DATASET RECORDS

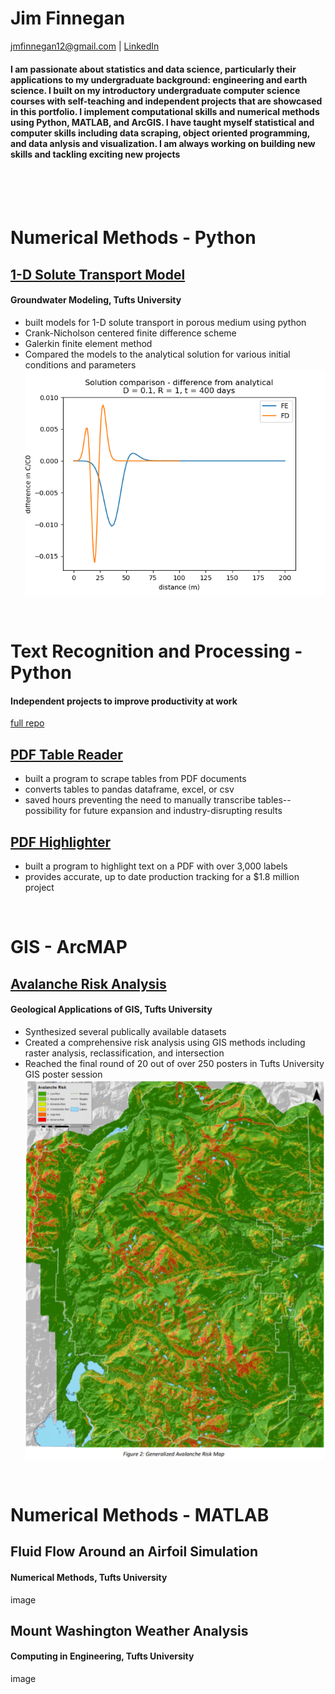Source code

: # Jim Finnegan
[jmfinnegan12@gmail.com](mailto:jmfinnegan12@gmail.com?subject=GitHub%20Portfolio) | [LinkedIn](https://www.linkedin.com/in/james-m-finnegan/)

#### I am passionate about statistics and data science, particularly their applications to my undergraduate background: engineering and earth science. I built on my introductory undergraduate computer science courses with self-teaching and independent projects that are showcased in this portfolio. I implement computational skills and numerical methods using Python, MATLAB, and ArcGIS. I have taught myself statistical and computer skills including data scraping, object oriented programming, and data anlysis and visualization. I am always working on building new skills and tackling exciting new projects

<br/><br/><br/>

# Numerical Methods - Python
## [1-D Solute Transport Model](https://github.com/jmfinnegan12/1Dtransport)
#### Groundwater Modeling, Tufts University
- built models for 1-D solute transport in porous medium using python
- Crank-Nicholson centered finite difference scheme
- Galerkin finite element method 
- Compared the models to the analytical solution for various initial conditions and parameters
![](/images/comparison_D_1_t400.png)

<br/>

# Text Recognition and Processing - Python
#### Independent projects to improve productivity at work
[full repo](https://github.com/jmfinnegan12/pdf)
## [PDF Table Reader](https://github.com/jmfinnegan12/pdf/blob/main/TableReader_finalized.ipynb)
- built a program to scrape tables from PDF documents
- converts tables to pandas dataframe, excel, or csv
- saved hours preventing the need to manually transcribe tables--possibility for future expansion and industry-disrupting results


## [PDF Highlighter](https://github.com/jmfinnegan12/pdf/blob/main/PDF%20Highlight.ipynb)
- built a program to highlight text on a PDF with over 3,000 labels
- provides accurate, up to date production tracking for a $1.8 million project

<br/>

# GIS - ArcMAP
## [Avalanche Risk Analysis](https://github.com/jmfinnegan12/avalanche)
#### Geological Applications of GIS, Tufts University
- Synthesized several publically available datasets
- Created a comprehensive risk analysis using GIS methods including raster analysis, reclassification, and intersection
- Reached the final round of 20 out of over 250 posters in Tufts University GIS poster session
![](/images/generalized%20risk%20map.PNG)

<br/>

# Numerical Methods - MATLAB
## Fluid Flow Around an Airfoil Simulation
#### Numerical Methods, Tufts University
image

## Mount Washington Weather Analysis
#### Computing in Engineering, Tufts University
image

WHAT TO WORK ON
Copy these entries precisely and drop any picture.

EXERCISE ANSWER
Source code

: # Jim Finnegan
[jmfinnegan12@gmail.com](mailto:jmfinnegan12@gmail.com?subject=GitHub%20Portfolio) | [LinkedIn](https://www.linkedin.com/in/james-m-finnegan/)

#### I am passionate about statistics and data science, particularly their applications to my undergraduate background: engineering and earth science. I built on my introductory undergraduate computer science courses with self-teaching and independent projects that are showcased in this portfolio. I implement computational skills and numerical methods using Python, MATLAB, and ArcGIS. I have taught myself statistical and computer skills including data scraping, object oriented programming, and data anlysis and visualization. I am always working on building new skills and tackling exciting new projects

<br/><br/><br/>

# Numerical Methods - Python
## [1-D Solute Transport Model](https://github.com/jmfinnegan12/1Dtransport)
#### Groundwater Modeling, Tufts University
- built models for 1-D solute transport in porous medium using python
- Crank-Nicholson centered finite difference scheme
- Galerkin finite element method 
- Compared the models to the analytical solution for various initial conditions and parameters
![](/images/comparison_D_1_t400.png)

<br/>

# Text Recognition and Processing - Python
#### Independent projects to improve productivity at work
[full repo](https://github.com/jmfinnegan12/pdf)
## [PDF Table Reader](https://github.com/jmfinnegan12/pdf/blob/main/TableReader_finalized.ipynb)
- built a program to scrape tables from PDF documents
- converts tables to pandas dataframe, excel, or csv
- saved hours preventing the need to manually transcribe tables--possibility for future expansion and industry-disrupting results


## [PDF Highlighter](https://github.com/jmfinnegan12/pdf/blob/main/PDF%20Highlight.ipynb)
- built a program to highlight text on a PDF with over 3,000 labels
- provides accurate, up to date production tracking for a $1.8 million project

<br/>

# GIS - ArcMAP
## [Avalanche Risk Analysis](https://github.com/jmfinnegan12/avalanche)
#### Geological Applications of GIS, Tufts University
- Synthesized several publically available datasets
- Created a comprehensive risk analysis using GIS methods including raster analysis, reclassification, and intersection
- Reached the final round of 20 out of over 250 posters in Tufts University GIS poster session
![](/images/generalized%20risk%20map.PNG)

<br/>

# Numerical Methods - MATLAB
## Fluid Flow Around an Airfoil Simulation
#### Numerical Methods, Tufts University
image

## Mount Washington Weather Analysis
#### Computing in Engineering, Tufts University
image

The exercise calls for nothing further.